Shiver Response Two, Spayne


Shiver 2015 by Mary Spayne
The sodium chloride crystals at the heart of Whittaker’s Shiver form patterns in dozens of individual petri dishes inoculated with a concentrated salt solution and left to dry. Each petri dish represents a human cell, and interwoven into random cells is a bunched red thread, or “mutation.” In the Ebola Graph series, Whittaker’s crystals cluster on thin wire threads, forming a crystalline grid on which is represented the tragic burden of cases and deaths in the ongoing Ebola outbreak in Guinea, Liberia and Sierra Leone.

Just as Whittaker’s progress was disrupted in the making of Shiver – she lost a quarter of her petri dishes after a test installation and had to begin again – the exhibition hints at the disruption which can occur at the intersection of health and the human environment.

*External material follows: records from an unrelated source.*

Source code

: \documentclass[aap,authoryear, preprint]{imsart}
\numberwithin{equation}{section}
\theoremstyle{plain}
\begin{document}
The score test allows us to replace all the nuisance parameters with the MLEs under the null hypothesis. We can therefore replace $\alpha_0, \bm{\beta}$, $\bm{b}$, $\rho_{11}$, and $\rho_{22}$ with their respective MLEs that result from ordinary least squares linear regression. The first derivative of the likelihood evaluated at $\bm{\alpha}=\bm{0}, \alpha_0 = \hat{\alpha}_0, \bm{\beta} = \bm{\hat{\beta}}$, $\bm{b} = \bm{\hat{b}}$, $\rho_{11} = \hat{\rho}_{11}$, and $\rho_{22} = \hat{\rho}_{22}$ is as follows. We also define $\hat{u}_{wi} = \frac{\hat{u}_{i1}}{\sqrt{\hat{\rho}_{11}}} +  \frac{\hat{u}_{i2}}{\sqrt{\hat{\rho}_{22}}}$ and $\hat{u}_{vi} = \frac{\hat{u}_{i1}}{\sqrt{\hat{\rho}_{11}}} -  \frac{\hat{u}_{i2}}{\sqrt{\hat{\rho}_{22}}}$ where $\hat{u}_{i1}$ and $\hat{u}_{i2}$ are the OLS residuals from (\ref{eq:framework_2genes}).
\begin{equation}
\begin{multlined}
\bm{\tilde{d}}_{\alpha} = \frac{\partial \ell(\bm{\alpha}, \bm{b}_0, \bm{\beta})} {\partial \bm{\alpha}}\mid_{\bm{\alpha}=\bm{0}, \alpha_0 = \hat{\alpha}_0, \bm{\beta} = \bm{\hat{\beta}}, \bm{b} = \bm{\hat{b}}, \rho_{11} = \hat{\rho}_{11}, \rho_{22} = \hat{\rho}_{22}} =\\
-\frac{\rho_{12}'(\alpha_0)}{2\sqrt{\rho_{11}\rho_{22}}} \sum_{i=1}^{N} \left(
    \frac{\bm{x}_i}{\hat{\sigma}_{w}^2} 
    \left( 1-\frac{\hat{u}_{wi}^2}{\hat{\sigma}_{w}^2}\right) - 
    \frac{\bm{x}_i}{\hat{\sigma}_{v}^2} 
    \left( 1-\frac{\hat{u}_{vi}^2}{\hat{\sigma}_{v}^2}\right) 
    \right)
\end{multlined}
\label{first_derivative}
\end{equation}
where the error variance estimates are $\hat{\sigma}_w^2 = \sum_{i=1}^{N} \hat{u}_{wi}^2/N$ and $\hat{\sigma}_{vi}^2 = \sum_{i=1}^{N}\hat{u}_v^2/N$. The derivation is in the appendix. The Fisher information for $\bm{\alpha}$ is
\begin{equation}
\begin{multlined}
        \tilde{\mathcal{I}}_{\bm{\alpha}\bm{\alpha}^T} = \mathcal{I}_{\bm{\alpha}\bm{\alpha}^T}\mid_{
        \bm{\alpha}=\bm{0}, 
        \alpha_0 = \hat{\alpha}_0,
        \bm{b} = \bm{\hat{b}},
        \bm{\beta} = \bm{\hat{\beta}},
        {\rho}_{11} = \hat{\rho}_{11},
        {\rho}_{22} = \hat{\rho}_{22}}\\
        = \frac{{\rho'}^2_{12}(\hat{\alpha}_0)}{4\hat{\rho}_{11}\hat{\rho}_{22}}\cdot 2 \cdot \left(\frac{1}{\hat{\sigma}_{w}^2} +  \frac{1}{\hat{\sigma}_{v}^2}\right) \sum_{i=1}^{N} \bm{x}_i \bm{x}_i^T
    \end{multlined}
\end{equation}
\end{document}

On the surgical masks of the Screened For series the faces of twelve separate pathogens are delicately rendered in gouache, juxtaposed over the mouths of potential human hosts. While in reality infectious agents invade the body through several channels, such as a mosquito vector or a bodily fluid, and while there often exist robust public health measures to prevent or intervene in their transmission, the perception of their threat is palpable in this work. Who is the protagonist? Has she been exposed? Is her mask protective, and what constitutes true protection?

Each work reflects the duality of everyday life. The artist’s salt “mutations” portend disease, and yet salt as a substance has many curative and life-giving properties; aren’t salt solutions used to irrigate wounds and restore fluid balance? The exhibit Shiver can be interpreted as ominous in nature, and yet, is not the act of shivering the body’s own attempt at homeostasis?


 

 

Mary Spayne is an Epidemiologist and Writer, living in Toronto.